- **The problem**: Please transcribe exactly, and only, the lines of the data below between the line holding "mit zwei Dioden." and the line holding "9.1, 9.4, 9.5", inclusive.

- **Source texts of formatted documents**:

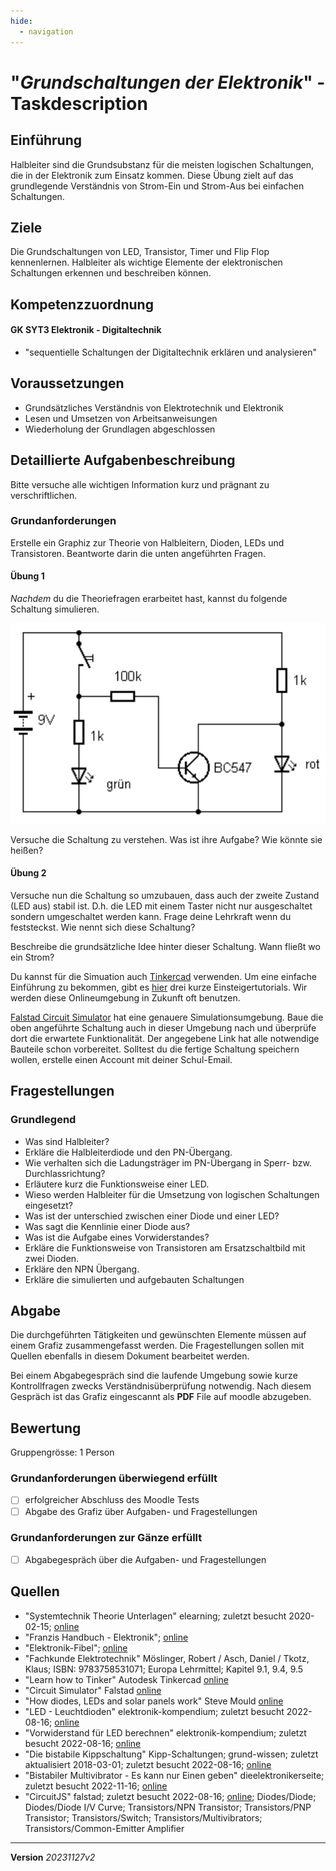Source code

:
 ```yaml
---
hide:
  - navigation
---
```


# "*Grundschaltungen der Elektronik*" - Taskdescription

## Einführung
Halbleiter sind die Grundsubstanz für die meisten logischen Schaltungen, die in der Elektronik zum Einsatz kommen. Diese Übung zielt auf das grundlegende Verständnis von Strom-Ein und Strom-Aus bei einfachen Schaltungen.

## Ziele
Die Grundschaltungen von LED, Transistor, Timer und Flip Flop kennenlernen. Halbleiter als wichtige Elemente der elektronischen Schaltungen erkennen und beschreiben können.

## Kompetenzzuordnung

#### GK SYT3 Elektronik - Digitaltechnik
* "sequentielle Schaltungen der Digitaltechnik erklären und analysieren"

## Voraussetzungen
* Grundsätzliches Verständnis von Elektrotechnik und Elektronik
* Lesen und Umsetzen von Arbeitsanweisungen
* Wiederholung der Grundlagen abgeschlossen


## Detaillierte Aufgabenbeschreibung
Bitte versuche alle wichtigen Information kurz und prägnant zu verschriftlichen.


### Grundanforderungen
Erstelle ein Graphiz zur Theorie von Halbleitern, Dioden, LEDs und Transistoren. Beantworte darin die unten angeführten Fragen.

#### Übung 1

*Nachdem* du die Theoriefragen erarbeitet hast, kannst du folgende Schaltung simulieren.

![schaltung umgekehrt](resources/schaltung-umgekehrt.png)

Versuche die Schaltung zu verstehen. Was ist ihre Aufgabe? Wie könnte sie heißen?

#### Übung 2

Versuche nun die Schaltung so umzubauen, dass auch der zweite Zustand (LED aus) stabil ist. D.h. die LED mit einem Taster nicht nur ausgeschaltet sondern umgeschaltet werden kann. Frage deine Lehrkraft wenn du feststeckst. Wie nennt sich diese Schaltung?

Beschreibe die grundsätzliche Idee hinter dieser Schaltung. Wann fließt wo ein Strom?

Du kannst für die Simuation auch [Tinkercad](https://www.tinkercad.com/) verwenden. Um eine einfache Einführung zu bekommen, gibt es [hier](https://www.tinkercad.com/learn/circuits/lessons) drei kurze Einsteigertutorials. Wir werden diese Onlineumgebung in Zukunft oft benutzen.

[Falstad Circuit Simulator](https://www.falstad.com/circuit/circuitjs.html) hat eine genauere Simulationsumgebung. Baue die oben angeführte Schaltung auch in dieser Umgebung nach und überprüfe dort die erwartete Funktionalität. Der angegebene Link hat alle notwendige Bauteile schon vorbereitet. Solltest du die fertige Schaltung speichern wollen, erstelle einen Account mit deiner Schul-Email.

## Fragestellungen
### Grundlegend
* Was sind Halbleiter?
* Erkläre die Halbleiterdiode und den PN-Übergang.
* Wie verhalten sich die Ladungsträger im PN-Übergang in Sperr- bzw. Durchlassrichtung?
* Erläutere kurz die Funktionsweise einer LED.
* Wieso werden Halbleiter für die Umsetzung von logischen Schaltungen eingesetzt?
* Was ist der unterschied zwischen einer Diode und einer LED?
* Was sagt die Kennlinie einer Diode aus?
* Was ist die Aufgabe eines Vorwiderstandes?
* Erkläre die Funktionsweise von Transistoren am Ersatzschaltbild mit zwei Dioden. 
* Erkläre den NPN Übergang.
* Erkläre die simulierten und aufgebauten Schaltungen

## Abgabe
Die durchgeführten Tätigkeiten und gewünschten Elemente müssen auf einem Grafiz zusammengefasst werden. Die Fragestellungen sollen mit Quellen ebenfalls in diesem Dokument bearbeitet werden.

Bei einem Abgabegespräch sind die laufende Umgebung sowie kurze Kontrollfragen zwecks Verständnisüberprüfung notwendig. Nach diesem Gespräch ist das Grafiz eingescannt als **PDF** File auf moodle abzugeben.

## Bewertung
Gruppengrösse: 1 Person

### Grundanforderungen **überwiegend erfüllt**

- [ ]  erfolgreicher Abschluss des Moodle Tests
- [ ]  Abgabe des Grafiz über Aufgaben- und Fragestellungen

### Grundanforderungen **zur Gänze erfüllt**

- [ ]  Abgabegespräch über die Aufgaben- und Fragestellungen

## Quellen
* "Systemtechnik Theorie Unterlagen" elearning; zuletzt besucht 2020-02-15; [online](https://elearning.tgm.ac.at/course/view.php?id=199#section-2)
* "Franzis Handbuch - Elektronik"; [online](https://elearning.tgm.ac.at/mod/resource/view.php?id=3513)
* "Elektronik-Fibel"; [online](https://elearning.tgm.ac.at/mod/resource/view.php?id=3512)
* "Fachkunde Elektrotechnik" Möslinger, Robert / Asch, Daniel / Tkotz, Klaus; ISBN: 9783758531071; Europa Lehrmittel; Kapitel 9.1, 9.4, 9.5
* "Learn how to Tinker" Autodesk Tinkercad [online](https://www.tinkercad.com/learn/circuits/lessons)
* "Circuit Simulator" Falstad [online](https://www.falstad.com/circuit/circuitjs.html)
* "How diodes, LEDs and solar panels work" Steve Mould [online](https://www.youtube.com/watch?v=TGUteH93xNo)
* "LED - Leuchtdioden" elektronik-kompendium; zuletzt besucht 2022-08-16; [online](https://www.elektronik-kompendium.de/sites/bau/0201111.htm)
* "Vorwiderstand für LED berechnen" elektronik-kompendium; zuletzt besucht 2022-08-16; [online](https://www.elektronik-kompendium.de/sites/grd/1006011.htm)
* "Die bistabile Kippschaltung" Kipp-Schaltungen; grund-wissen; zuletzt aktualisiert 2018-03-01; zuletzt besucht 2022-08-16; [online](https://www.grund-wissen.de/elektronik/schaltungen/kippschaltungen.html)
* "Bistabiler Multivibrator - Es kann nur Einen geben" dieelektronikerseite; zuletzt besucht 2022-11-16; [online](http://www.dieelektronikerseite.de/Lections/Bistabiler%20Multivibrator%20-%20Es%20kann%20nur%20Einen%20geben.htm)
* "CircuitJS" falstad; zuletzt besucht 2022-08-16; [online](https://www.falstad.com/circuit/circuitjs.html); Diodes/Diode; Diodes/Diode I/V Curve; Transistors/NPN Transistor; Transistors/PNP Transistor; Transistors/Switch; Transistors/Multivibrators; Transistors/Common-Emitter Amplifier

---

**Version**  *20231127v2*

- **Result of this exercise**:
* Erkläre die Funktionsweise von Transistoren am Ersatzschaltbild mit zwei Dioden. 
* Erkläre den NPN Übergang.
* Erkläre die simulierten und aufgebauten Schaltungen

## Abgabe
Die durchgeführten Tätigkeiten und gewünschten Elemente müssen auf einem Grafiz zusammengefasst werden. Die Fragestellungen sollen mit Quellen ebenfalls in diesem Dokument bearbeitet werden.

Bei einem Abgabegespräch sind die laufende Umgebung sowie kurze Kontrollfragen zwecks Verständnisüberprüfung notwendig. Nach diesem Gespräch ist das Grafiz eingescannt als **PDF** File auf moodle abzugeben.

## Bewertung
Gruppengrösse: 1 Person

### Grundanforderungen **überwiegend erfüllt**

- [ ]  erfolgreicher Abschluss des Moodle Tests
- [ ]  Abgabe des Grafiz über Aufgaben- und Fragestellungen

### Grundanforderungen **zur Gänze erfüllt**

- [ ]  Abgabegespräch über die Aufgaben- und Fragestellungen

## Quellen
* "Systemtechnik Theorie Unterlagen" elearning; zuletzt besucht 2020-02-15; [online](https://elearning.tgm.ac.at/course/view.php?id=199#section-2)
* "Franzis Handbuch - Elektronik"; [online](https://elearning.tgm.ac.at/mod/resource/view.php?id=3513)
* "Elektronik-Fibel"; [online](https://elearning.tgm.ac.at/mod/resource/view.php?id=3512)
* "Fachkunde Elektrotechnik" Möslinger, Robert / Asch, Daniel / Tkotz, Klaus; ISBN: 9783758531071; Europa Lehrmittel; Kapitel 9.1, 9.4, 9.5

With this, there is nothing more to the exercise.